# Cod Liver Oil



## sassyfirechick (Jan 21, 2012)

Looking for info on a good Cod Liver Oil supplement for my family (well mainly myself and 2yo DD - I think DH will take some work). I saw a few older threads and thought I'd start fresh!

Currently we take D3 drops from Nature's Answer (about 4000 IU for DD and 4-8000 IU for me), DD is on Therbiotic Chewables from our ND because of intolerance to others (I need to get on a better probiotic as well), and we supplement with SA (Vit C) as needed for colds and such.

DD and myself are sensitive to dairy/soy/gluten (DH we know is gluten intolerant and presumably dairy/soy as well, he just won't let me get in him into the ND!) and DD is also allergic to oats.

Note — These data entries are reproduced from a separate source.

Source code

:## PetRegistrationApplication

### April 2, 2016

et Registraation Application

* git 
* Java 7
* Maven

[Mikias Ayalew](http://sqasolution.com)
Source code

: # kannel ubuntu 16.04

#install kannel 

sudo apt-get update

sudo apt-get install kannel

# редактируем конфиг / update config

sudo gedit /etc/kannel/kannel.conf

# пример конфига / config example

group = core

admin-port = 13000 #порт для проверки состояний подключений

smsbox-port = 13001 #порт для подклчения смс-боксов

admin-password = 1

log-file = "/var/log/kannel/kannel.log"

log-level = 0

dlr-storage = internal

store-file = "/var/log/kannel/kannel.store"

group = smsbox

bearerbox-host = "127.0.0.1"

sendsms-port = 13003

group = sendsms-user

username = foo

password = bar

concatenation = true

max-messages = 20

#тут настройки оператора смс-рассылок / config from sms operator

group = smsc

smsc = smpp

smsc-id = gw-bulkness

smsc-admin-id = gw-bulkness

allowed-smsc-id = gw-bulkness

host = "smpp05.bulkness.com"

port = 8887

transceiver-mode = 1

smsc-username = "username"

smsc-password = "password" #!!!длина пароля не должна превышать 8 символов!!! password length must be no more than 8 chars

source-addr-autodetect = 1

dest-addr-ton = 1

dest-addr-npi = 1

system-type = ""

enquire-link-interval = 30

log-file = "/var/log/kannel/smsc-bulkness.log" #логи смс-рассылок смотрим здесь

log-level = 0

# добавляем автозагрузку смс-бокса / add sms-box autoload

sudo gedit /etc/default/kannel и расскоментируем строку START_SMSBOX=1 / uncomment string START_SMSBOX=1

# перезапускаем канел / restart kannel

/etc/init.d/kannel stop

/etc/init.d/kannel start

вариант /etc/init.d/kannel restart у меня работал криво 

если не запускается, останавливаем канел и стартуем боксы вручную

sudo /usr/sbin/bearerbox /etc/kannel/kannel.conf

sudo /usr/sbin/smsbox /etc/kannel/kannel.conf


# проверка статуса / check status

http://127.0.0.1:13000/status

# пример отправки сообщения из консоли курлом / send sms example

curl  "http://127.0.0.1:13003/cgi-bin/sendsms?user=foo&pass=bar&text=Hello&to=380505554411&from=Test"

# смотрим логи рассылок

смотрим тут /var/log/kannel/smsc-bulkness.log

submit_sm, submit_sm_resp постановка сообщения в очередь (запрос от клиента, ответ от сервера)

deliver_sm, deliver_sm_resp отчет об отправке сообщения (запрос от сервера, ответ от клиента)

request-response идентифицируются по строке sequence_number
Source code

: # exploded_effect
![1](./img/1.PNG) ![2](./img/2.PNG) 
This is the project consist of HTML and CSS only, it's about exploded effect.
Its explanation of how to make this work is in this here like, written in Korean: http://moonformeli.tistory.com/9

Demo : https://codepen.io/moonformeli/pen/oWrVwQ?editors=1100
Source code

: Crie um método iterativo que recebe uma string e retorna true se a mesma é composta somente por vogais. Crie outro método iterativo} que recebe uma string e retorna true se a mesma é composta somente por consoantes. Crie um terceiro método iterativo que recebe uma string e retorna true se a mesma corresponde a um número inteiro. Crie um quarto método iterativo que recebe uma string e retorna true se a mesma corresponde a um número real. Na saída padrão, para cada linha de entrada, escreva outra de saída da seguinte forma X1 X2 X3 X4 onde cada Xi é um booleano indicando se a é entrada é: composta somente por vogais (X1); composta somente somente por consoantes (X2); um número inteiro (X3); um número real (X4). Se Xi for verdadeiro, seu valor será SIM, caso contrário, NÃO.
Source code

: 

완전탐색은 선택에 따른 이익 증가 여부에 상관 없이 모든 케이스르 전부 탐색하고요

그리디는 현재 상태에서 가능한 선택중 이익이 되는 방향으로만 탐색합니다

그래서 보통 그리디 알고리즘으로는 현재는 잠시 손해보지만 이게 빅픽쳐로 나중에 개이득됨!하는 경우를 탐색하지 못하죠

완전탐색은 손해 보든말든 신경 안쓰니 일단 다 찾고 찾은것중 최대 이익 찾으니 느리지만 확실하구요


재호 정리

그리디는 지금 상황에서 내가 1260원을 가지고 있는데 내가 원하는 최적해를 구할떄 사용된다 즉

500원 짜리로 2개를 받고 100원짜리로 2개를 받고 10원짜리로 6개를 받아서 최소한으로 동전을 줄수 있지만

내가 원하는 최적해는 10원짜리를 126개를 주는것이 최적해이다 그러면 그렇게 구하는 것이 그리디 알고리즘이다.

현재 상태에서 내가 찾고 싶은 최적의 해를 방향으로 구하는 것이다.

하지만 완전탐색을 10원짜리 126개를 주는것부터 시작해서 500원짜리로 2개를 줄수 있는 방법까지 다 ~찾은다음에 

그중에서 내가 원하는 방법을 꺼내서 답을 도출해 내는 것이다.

We eat fairly clean, sort of bouncing between paleo and vegan (ironic, I know) since that's the easiest way for us to avoid dairy and gluten and I like the idea of keeping DD from getting to used to eating sugar (she's got an amazingly open palate and eats every vegetable under the sun willingly!).

Looking to add the CLO to round out the supplements we take and cover any areas we may be lacking in food. I don't love all veggies like my DD does so my veggie intake is much less than it should be, and while we do eat organic eggs by the dozens, the lack of our ability to consume butter at the moment makes me want this more as an insurance policy than anything else. I am due for another ND visit (just saving up) so it may be something I discuss with her as well but wanted to get the ball rolling on research and already the biggest hurdle seems to be the 2 major divides: to take or not to take CLO's (this was the link I found regarding that: http://articles.mercola.com/sites/articles/archive/2008/12/23/important-cod-liver-oil-update.aspx) and whether to take fermented or non-fermented (I've seen a huge divide in this area and it seems mostly based on preference and tolerance). I'm of Irish/Danish/Norwegian descent so I l tend to lean towards the FCLO because of the traditional diet aspect and the fact that my distant relatives most likely consumed large amounts of fermented fish products. I have seen that some CLO's source part of the ingredients from soy which we are looking to avoid. Also of interest, I did the 23andme testing (pre-FDA ban) and learned, genetically speaking, I should have no issues with dairy so I'm hopeful it's just a temporary problem and we can transition back to some dairy (most likely raw or at the very least organic) once we heal our guts up a bit more. For now my only processed guilty pleasure is Daiya vegan cheese









Thanks all!


----------



## tracyamber (May 26, 2011)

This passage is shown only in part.